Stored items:

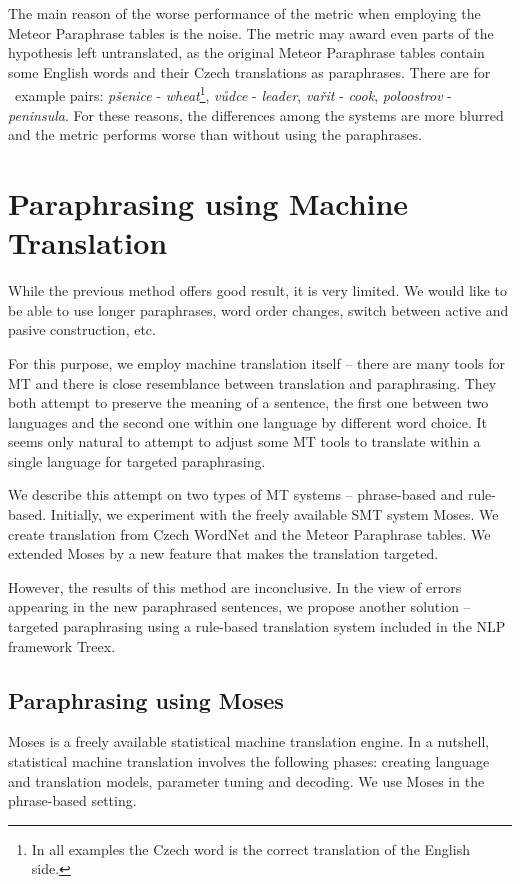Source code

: \documentclass[11pt]{article}
\begin{document}
The main reason of the worse performance of the metric when employing the 
Meteor Paraphrase tables is the noise. The metric may award even parts of the 
hypothesis left untranslated, as the original Meteor Paraphrase tables contain 
some English words and their Czech translations as paraphrases. There are for
~example pairs: \textit{pšenice} - \textit{wheat}\footnote{In all examples the 
Czech word is the correct translation of the English side.}, \textit{vůdce} - 
\textit{leader}, \textit{vařit} -	\textit{cook}, \textit{poloostrov} - 
\textit{peninsula}. For these reasons, the differences among the systems are 
more blurred and the metric performs worse than without using the paraphrases. 

\section{Paraphrasing using Machine Translation}
\label{MT}
While the previous method offers good result, it is very limited. We would like
to be able to use longer paraphrases, word order changes, switch between active 
and pasive construction, etc.

For this purpose, we employ machine translation itself -- there are many tools 
for MT and there is close resemblance between translation and paraphrasing. 
They both attempt to preserve the meaning of a sentence, the first one between 
two languages and the second one within one language by different word choice. 
It seems only natural to attempt to adjust some MT tools to translate within a 
single language for targeted paraphrasing. 

We describe this attempt on two types of MT systems -- phrase-based and 
rule-based. Initially, we experiment with the freely available SMT system 
Moses. \cite{moses} We create translation from Czech WordNet and the Meteor 
Paraphrase tables. We extended Moses by a new feature that makes the 
translation targeted. 

However, the results of this method are inconclusive. In the view of errors 
appearing in the new paraphrased sentences, we propose another solution -- 
targeted paraphrasing using a rule-based translation system included in the NLP 
framework Treex. \cite{treex}

\subsection{Paraphrasing using Moses}
Moses is a freely available statistical machine translation engine. In a 
nutshell, statistical machine translation involves the following phases: 
creating language and translation models, parameter tuning and decoding. We use 
Moses in the phrase-based setting.
\end{document}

**DIRECTIONS**
Go through the entries and count the lines where the word "based" appears; give only the count.

**WORKED SOLUTION**
4